◆ **Exercise aim**: Exclude all pictures, then copy each of the records exactly as written.

◆ **Available records**:
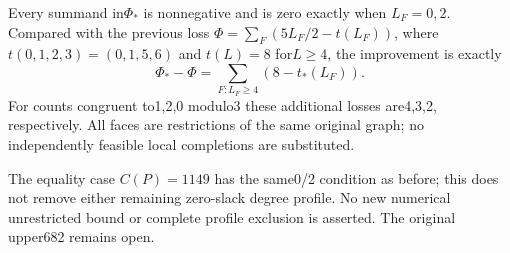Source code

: \documentclass{article}
\begin{document}
Every summand in$\Phi_*$ is nonnegative and is zero exactly when
$L_F=0,2$. Compared with the previous loss
$\Phi=\sum_F(5L_F/2-t(L_F))$, where
$t(0,1,2,3)=(0,1,5,6)$ and $t(L)=8$ for$L\ge4$, the improvement
is exactly
\[
 \Phi_*-\Phi=\sum_{F:L_F\ge4}(8-t_*(L_F)).              \tag{3}
\]
For counts congruent to1,2,0 modulo3 these additional losses are4,3,2,
respectively. All faces are restrictions of the same original graph;
no independently feasible local completions are substituted.

The equality case $C(P)=1149$ has the same0/2 condition as before;
this does not remove either remaining zero-slack degree profile.
No new numerical unrestricted bound or complete profile exclusion
is asserted. The original upper682 remains open.
\end{document}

◆ **Problem solution**:
Source code

: \documentclass{article}
\begin{document}
Every summand in$\Phi_*$ is nonnegative and is zero exactly when
$L_F=0,2$. Compared with the previous loss
$\Phi=\sum_F(5L_F/2-t(L_F))$, where
$t(0,1,2,3)=(0,1,5,6)$ and $t(L)=8$ for$L\ge4$, the improvement
is exactly
\[
 \Phi_*-\Phi=\sum_{F:L_F\ge4}(8-t_*(L_F)).              \tag{3}
\]
For counts congruent to1,2,0 modulo3 these additional losses are4,3,2,
respectively. All faces are restrictions of the same original graph;
no independently feasible local completions are substituted.

The equality case $C(P)=1149$ has the same0/2 condition as before;
this does not remove either remaining zero-slack degree profile.
No new numerical unrestricted bound or complete profile exclusion
is asserted. The original upper682 remains open.
\end{document}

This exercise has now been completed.